Ask HN: What are the less-mentioned drawbacks of acclaimed software / libraries? - higerordermap
There are some projects often mentioned for their technical superiority. Eg:
    * LLVM
    * Rust
    * Qt
    * F#
    * Mac OS<p>And there are many more in the list.<p>Now, apart from non technical things (eg: license complications of Qt), what are the drawbacks of such &#x27;acclaimed&#x27; software programs or libraries that people should know?
======
PaulHoule
Maybe Qt is better than GTK. Does anybody claim Qt is better than the native
widgets on any platform that has native widgets?

With Rust you can write safe and fast programs but you will spend a lot of
time and mental energy fighting with the compiler. Go ahead and write C/C++
but remember that your life insurance doesn't pay out if you get killed
playing Russian Roulette. For many cases people are happy with managed
languages such as Java, C#, Python, etc.

F# is a similar story. It has benefits, but they really aren't enough to
displace other languages.

MacOS? I like APFS. On MacOS they always reserve enough space for the text on
a button in the UI. Send in a ticket for a problem like that to RHAT and you
will get verbal abuse before they close it. (e.g. the 'Linux Desktop' is a
Potempkin village) Windows sometimes gets confused when you have a large
number of monitors with different dpi plugged in but it is nothing a reboot
won't fix.)

Inside the dirty secret is that there is not a big difference in how modern OS
really work. They all divide interrupt handlers into a top and a bottom, they
all support POSIX system calls or something that is a POSIX rip-of (e.g. look
at the MS-DOS syscalls) "Microkernels" are usually huge and wracked with
optimizations, in real-life Unix has become "Plan 9 in Userspace".

A really superior OS would have to remove bloat, maybe the die-area eating
space heaters such as the MMU and TLB. It would probably have a different
viewpoint about synchronous vs asynchronous. If it was different enough to be
"superior" than old code wouldn't run, you'd have to write the whole userspace
-- so you'll stick to a POSIX API.

IBM knew how to make a universal instruction set architecture in 1965, but had
no vision of a general-purpose mainframe OS until academic researchers
invented "VM" which let them run three or five different OS on the machine so
they didn't have to pick just one.

By 1995 the POSIX API is established and it is about as universal as the 360
instruction set. It is used in my car stereo, home theater receiver, TV set,
tablet, internet router, PC, server, etc.

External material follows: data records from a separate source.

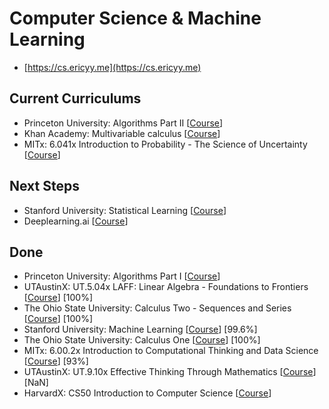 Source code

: # Computer Science & Machine Learning

* [https://cs.ericyy.me](https://cs.ericyy.me)

## Current Curriculums

* Princeton University: Algorithms Part II [[Course](https://www.coursera.org/learn/algorithms-part1/home/welcome)]
* Khan Academy: Multivariable calculus [[Course](https://www.khanacademy.org/math/multivariable-calculus)]
* MITx: 6.041x Introduction to Probability - The Science of Uncertainty [[Course](https://courses.edx.org/courses/course-v1:MITx+6.041x_4+1T2017/course/)]

## Next Steps

* Stanford University: Statistical Learning [[Course](https://lagunita.stanford.edu/courses/HumanitiesSciences/StatLearning/Winter2016/info)]
* Deeplearning.ai [[Course](https://www.coursera.org/specializations/deep-learning)]

## Done

* Princeton University: Algorithms Part I [[Course](https://www.coursera.org/learn/algorithms-part1/home/welcome)]
* UTAustinX: UT.5.04x LAFF: Linear Algebra - Foundations to Frontiers [[Course](https://courses.edx.org/courses/course-v1:UTAustinX+UT.5.05x+2T2017/course/)] [100%]
* The Ohio State University: Calculus Two - Sequences and Series [[Course](https://www.coursera.org/learn/advanced-calculus)] [100%]
* Stanford University: Machine Learning [[Course](https://www.coursera.org/learn/machine-learning/home/welcome)] [99.6%]
* The Ohio State University: Calculus One [[Course](https://www.coursera.org/learn/calculus1/home/welcome)] [100%]
* MITx: 6.00.2x Introduction to Computational Thinking and Data Science [[Course](https://courses.edx.org/courses/course-v1:MITx+6.00.2x_7+1T2017/info)] [93%]
* UTAustinX: UT.9.10x Effective Thinking Through Mathematics [[Course](https://courses.edx.org/courses/course-v1:UTAustinX+UT.9.10x+3T2016/course/)] [NaN]
* HarvardX: CS50 Introduction to Computer Science [[Course](https://courses.edx.org/courses/course-v1:HarvardX+CS50+X/info)]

Even the "real time" or "reliable" OS used in a spacecraft or automotive
application is likely to present itself as POSIX.

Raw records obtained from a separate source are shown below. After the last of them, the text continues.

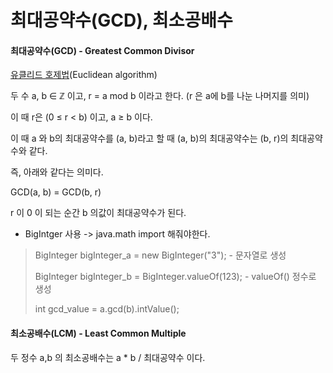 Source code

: # 최대공약수(GCD), 최소공배수

#### 최대공약수(GCD) - Greatest Common Divisor

[유클리드 호제법](https://st-lab.tistory.com/154)(Euclidean algorithm)

두 수 a, b ∈ ℤ 이고, r = a mod b 이라고 한다. (r 은 a에 b를 나눈 나머지를 의미)

이 때 r은 (0 ≤ r < b) 이고, a ≥ b 이다.



이 때 a 와 b의 최대공약수를 (a, b)라고 할 때 (a, b)의 최대공약수는 (b, r)의 최대공약수와 같다.

즉, 아래와 같다는 의미다.

GCD(a, b) = GCD(b, r)

r 이 0 이 되는 순간 b 의값이 최대공약수가 된다.


* BigIntger 사용 -> java.math import 해줘야한다.
> BigInteger bigInteger_a = new BigInteger("3"); - 문자열로 생성
> 
> BigInteger bigInteger_b = BigInteger.valueOf(123); - valueOf() 정수로 생성 
>
> int gcd_value = a.gcd(b).intValue();




#### 최소공배수(LCM) - Least Common Multiple

두 정수 a,b 의 최소공배수는 a * b / 최대공약수 이다.
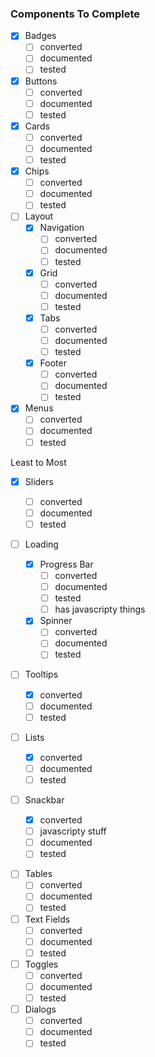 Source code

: ### Components To Complete

-   [x] Badges
    -   [ ] converted
    -   [ ] documented
    -   [ ] tested
-   [x] Buttons
    -   [ ] converted
    -   [ ] documented
    -   [ ] tested
-   [x] Cards
    -   [ ] converted
    -   [ ] documented
    -   [ ] tested
-   [x] Chips
    -   [ ] converted
    -   [ ] documented
    -   [ ] tested
-   [ ] Layout
    -   [x] Navigation
        -   [ ] converted
        -   [ ] documented
        -   [ ] tested
    -   [x] Grid
        -   [ ] converted
        -   [ ] documented
        -   [ ] tested
    -   [x] Tabs
        -   [ ] converted
        -   [ ] documented
        -   [ ] tested
    -   [x] Footer
        -   [ ] converted
        -   [ ] documented
        -   [ ] tested
-   [x] Menus
    -   [ ] converted
    -   [ ] documented
    -   [ ] tested

Least to Most

-   [x] Sliders
    -   [ ] converted
    -   [ ] documented
    -   [ ] tested
-   [ ] Loading

    -   [x] Progress Bar
        -   [ ] converted
        -   [ ] documented
        -   [ ] tested
        -   [ ] has javascripty things
    -   [x] Spinner
        -   [ ] converted
        -   [ ] documented
        -   [ ] tested

-   [ ] Tooltips
    -   [x] converted
    -   [ ] documented
    -   [ ] tested
-   [ ] Lists
    -   [x] converted
    -   [ ] documented
    -   [ ] tested
-   [ ] Snackbar

    -   [x] converted
    -   [ ] javascripty stuff
    -   [ ] documented
    -   [ ] tested

*   [ ] Tables
    -   [ ] converted
    -   [ ] documented
    -   [ ] tested
*   [ ] Text Fields
    -   [ ] converted
    -   [ ] documented
    -   [ ] tested
*   [ ] Toggles
    -   [ ] converted
    -   [ ] documented
    -   [ ] tested
*   [ ] Dialogs
    -   [ ] converted
    -   [ ] documented
    -   [ ] tested
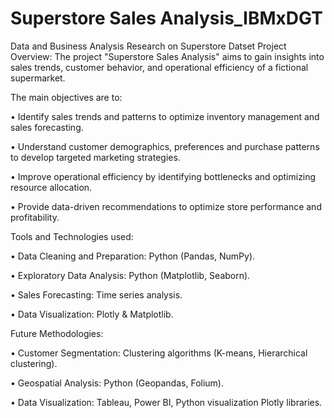 # Superstore Sales Analysis_IBMxDGT
Data and Business Analysis Research on Superstore Datset
Project Overview:
The project "Superstore Sales Analysis" aims to gain insights into sales trends, customer behavior, and operational efficiency of a fictional supermarket.

The main objectives are to:

• Identify sales trends and patterns to optimize inventory management and sales forecasting.

• Understand customer demographics, preferences and purchase patterns to develop targeted marketing strategies.

• Improve operational efficiency by identifying bottlenecks and optimizing resource allocation.

• Provide data-driven recommendations to optimize store performance and profitability.

Tools and Technologies used:

• Data Cleaning and Preparation: Python (Pandas, NumPy).

• Exploratory Data Analysis: Python (Matplotlib, Seaborn).

• Sales Forecasting: Time series analysis.

• Data Visualization: Plotly & Matplotlib.

Future Methodologies:

• Customer Segmentation: Clustering algorithms (K-means, Hierarchical clustering).

• Geospatial Analysis: Python (Geopandas, Folium).

• Data Visualization: Tableau, Power BI, Python visualization Plotly libraries.
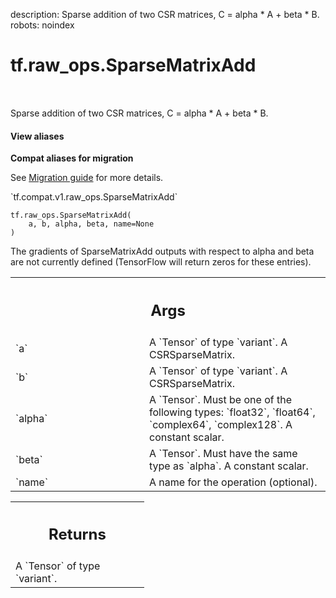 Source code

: description: Sparse addition of two CSR matrices, C = alpha * A + beta * B.
robots: noindex

# tf.raw_ops.SparseMatrixAdd

<!-- Insert buttons and diff -->

<table class="tfo-notebook-buttons tfo-api nocontent" align="left">

</table>



Sparse addition of two CSR matrices, C = alpha * A + beta * B.


<section class="expandable">
  <h4 class="showalways">View aliases</h4>
  <p>
<b>Compat aliases for migration</b>
<p>See
<a href="https://www.tensorflow.org/guide/migrate">Migration guide</a> for
more details.</p>
<p>`tf.compat.v1.raw_ops.SparseMatrixAdd`</p>
</p>
</section>

<pre class="devsite-click-to-copy prettyprint lang-py tfo-signature-link">
<code>tf.raw_ops.SparseMatrixAdd(
    a, b, alpha, beta, name=None
)
</code></pre>



<!-- Placeholder for "Used in" -->

The gradients of SparseMatrixAdd outputs with respect to alpha and beta are not
currently defined (TensorFlow will return zeros for these entries).

<!-- Tabular view -->
 <table class="responsive fixed orange">
<colgroup><col width="214px"><col></colgroup>
<tr><th colspan="2"><h2 class="add-link">Args</h2></th></tr>

<tr>
<td>
`a`<a id="a"></a>
</td>
<td>
A `Tensor` of type `variant`. A CSRSparseMatrix.
</td>
</tr><tr>
<td>
`b`<a id="b"></a>
</td>
<td>
A `Tensor` of type `variant`. A CSRSparseMatrix.
</td>
</tr><tr>
<td>
`alpha`<a id="alpha"></a>
</td>
<td>
A `Tensor`. Must be one of the following types: `float32`, `float64`, `complex64`, `complex128`.
A constant scalar.
</td>
</tr><tr>
<td>
`beta`<a id="beta"></a>
</td>
<td>
A `Tensor`. Must have the same type as `alpha`. A constant scalar.
</td>
</tr><tr>
<td>
`name`<a id="name"></a>
</td>
<td>
A name for the operation (optional).
</td>
</tr>
</table>



<!-- Tabular view -->
 <table class="responsive fixed orange">
<colgroup><col width="214px"><col></colgroup>
<tr><th colspan="2"><h2 class="add-link">Returns</h2></th></tr>
<tr class="alt">
<td colspan="2">
A `Tensor` of type `variant`.
</td>
</tr>

</table>

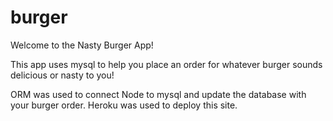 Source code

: # burger

Welcome to the Nasty Burger App!

This app uses mysql to help you place an order for whatever burger sounds delicious or nasty to you!

ORM was used to connect Node to mysql and update the database with your burger order. Heroku was used to deploy this site.

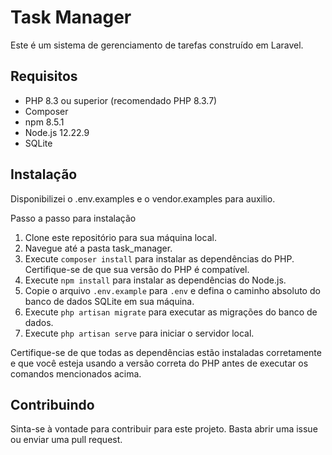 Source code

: # Task Manager

Este é um sistema de gerenciamento de tarefas construído em Laravel. 

## Requisitos

- PHP 8.3 ou superior (recomendado PHP 8.3.7)
- Composer
- npm 8.5.1
- Node.js 12.22.9
- SQLite

## Instalação

Disponibilizei o .env.examples e o vendor.examples para auxilio.

Passo a passo para instalação

1. Clone este repositório para sua máquina local.
2. Navegue até a pasta task_manager.
3. Execute `composer install` para instalar as dependências do PHP. Certifique-se de que sua versão do PHP é compatível.
4. Execute `npm install` para instalar as dependências do Node.js.
5. Copie o arquivo `.env.example` para `.env` e defina o caminho absoluto do banco de dados SQLite em sua máquina.
6. Execute `php artisan migrate` para executar as migrações do banco de dados.
7. Execute `php artisan serve` para iniciar o servidor local.

Certifique-se de que todas as dependências estão instaladas corretamente e que você esteja usando a versão correta do PHP antes de executar os comandos mencionados acima.

## Contribuindo

Sinta-se à vontade para contribuir para este projeto. Basta abrir uma issue ou enviar uma pull request.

MacOS uses mach to emulate POSIX and mach lets you do a bit more than POSIX,
but Linux has been subdividing the 'process' concept for a long time as has
Windows NT. FUSE descends into microkernel insansity
("Plan999999999999999999999 from userspace")

------
phendrenad2
Anyone who says something has "technical superiority" is living in a fantasy
world. Everything has pros and cons, and it's impossible to account for every
variable upfront. You may be 99.999% done with a project only to realize that
another language/framework/OS/etc. would have been better.